## TASK DESCRIPTION
Leaving every image behind, reproduce the records word for word.

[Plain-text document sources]
========

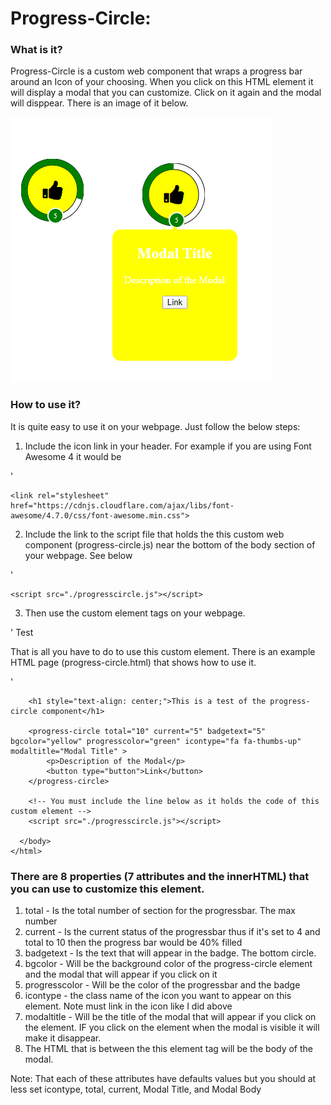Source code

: # Progress-Circle:

### What is it?
Progress-Circle is a custom web component that wraps a progress bar around an Icon of your choosing.
When you click on this HTML element it will display a modal that you can customize.  Click on it again
and the modal will disppear.  There is an image of it below.

![Alt text](/progress-circle.png?raw=true "Circle Progressbar")

### How to use it?
It is quite easy to use it on your webpage. Just follow the below steps:
1. Include the icon link in your header.  For example if you are using Font Awesome 4 it would be

'

    <link rel="stylesheet" href="https://cdnjs.cloudflare.com/ajax/libs/font-awesome/4.7.0/css/font-awesome.min.css">
    


2. Include the link to the script file that holds the this custom web component (progress-circle.js) near the bottom of 
   the body section of your webpage.  See below
   
'

    <script src="./progresscircle.js"></script>
    


3)  Then use the custom element tags on your webpage.

'
    <progress-circle>Test</progres-circle>


That is all you have to do to use this custom element.  There is an example HTML page (progress-circle.html) that shows how to use it.

'
    <!DOCTYPE html>
	<html>
	  <head>
		<!-- You must link in the file that holds the icon type that you are using like I did below -->
		<link rel="stylesheet" href="https://cdnjs.cloudflare.com/ajax/libs/font-awesome/4.7.0/css/font-awesome.min.css">
		<title>Progress Circle</title>
	  </head>
	  <body>
		
		<h1 style="text-align: center;">This is a test of the progress-circle component</h1>
		
		<progress-circle total="10" current="5" badgetext="5" bgcolor="yellow" progresscolor="green" icontype="fa fa-thumbs-up" modaltitle="Modal Title" >
			<p>Description of the Modal</p>					
			<button type="button">Link</button>
		</progress-circle>
		
		<!-- You must include the line below as it holds the code of this custom element -->
		<script src="./progresscircle.js"></script>

	  </body>
	</html>
	


### There are 8 properties (7 attributes and the innerHTML) that you can use to customize this element.

1. total - Is the total number of section for the progressbar.  The max number
2. current - Is the current status of the progressbar thus if it's set to 4 and total to 10 then the progress bar would be 40% filled
3. badgetext - Is the text that will appear in the badge.  The bottom circle.
4. bgcolor - Will be the background color of the progress-circle element and the modal that will appear if you click on it
5. progresscolor - Will be the color of the progressbar and the badge
6. icontype - the class name of the icon you want to appear on this element.  Note must link in the icon like I did above
7. modaltitle - Will be the title of the modal that will appear if you click on the element.  IF you click on the element when
   the modal is visible it will make it disappear.
8. The HTML that is between the this element tag will be the body of the modal.

Note: That each of these attributes have defaults values but you should at less set icontype, total, current, Modal Title, and Modal Body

========

## SOLUTION TO THIS PROBLEM
Source code

: # Progress-Circle:

### What is it?
Progress-Circle is a custom web component that wraps a progress bar around an Icon of your choosing.
When you click on this HTML element it will display a modal that you can customize.  Click on it again
and the modal will disppear.  There is an image of it below.

![Alt text](/progress-circle.png?raw=true "Circle Progressbar")

### How to use it?
It is quite easy to use it on your webpage. Just follow the below steps:
1. Include the icon link in your header.  For example if you are using Font Awesome 4 it would be

'

    <link rel="stylesheet" href="https://cdnjs.cloudflare.com/ajax/libs/font-awesome/4.7.0/css/font-awesome.min.css">
    


2. Include the link to the script file that holds the this custom web component (progress-circle.js) near the bottom of 
   the body section of your webpage.  See below
   
'

    <script src="./progresscircle.js"></script>
    


3)  Then use the custom element tags on your webpage.

'
    <progress-circle>Test</progres-circle>


That is all you have to do to use this custom element.  There is an example HTML page (progress-circle.html) that shows how to use it.

'
    <!DOCTYPE html>
	<html>
	  <head>
		<!-- You must link in the file that holds the icon type that you are using like I did below -->
		<link rel="stylesheet" href="https://cdnjs.cloudflare.com/ajax/libs/font-awesome/4.7.0/css/font-awesome.min.css">
		<title>Progress Circle</title>
	  </head>
	  <body>
		
		<h1 style="text-align: center;">This is a test of the progress-circle component</h1>
		
		<progress-circle total="10" current="5" badgetext="5" bgcolor="yellow" progresscolor="green" icontype="fa fa-thumbs-up" modaltitle="Modal Title" >
			<p>Description of the Modal</p>					
			<button type="button">Link</button>
		</progress-circle>
		
		<!-- You must include the line below as it holds the code of this custom element -->
		<script src="./progresscircle.js"></script>

	  </body>
	</html>
	


### There are 8 properties (7 attributes and the innerHTML) that you can use to customize this element.

1. total - Is the total number of section for the progressbar.  The max number
2. current - Is the current status of the progressbar thus if it's set to 4 and total to 10 then the progress bar would be 40% filled
3. badgetext - Is the text that will appear in the badge.  The bottom circle.
4. bgcolor - Will be the background color of the progress-circle element and the modal that will appear if you click on it
5. progresscolor - Will be the color of the progressbar and the badge
6. icontype - the class name of the icon you want to appear on this element.  Note must link in the icon like I did above
7. modaltitle - Will be the title of the modal that will appear if you click on the element.  IF you click on the element when
   the modal is visible it will make it disappear.
8. The HTML that is between the this element tag will be the body of the modal.

Note: That each of these attributes have defaults values but you should at less set icontype, total, current, Modal Title, and Modal Body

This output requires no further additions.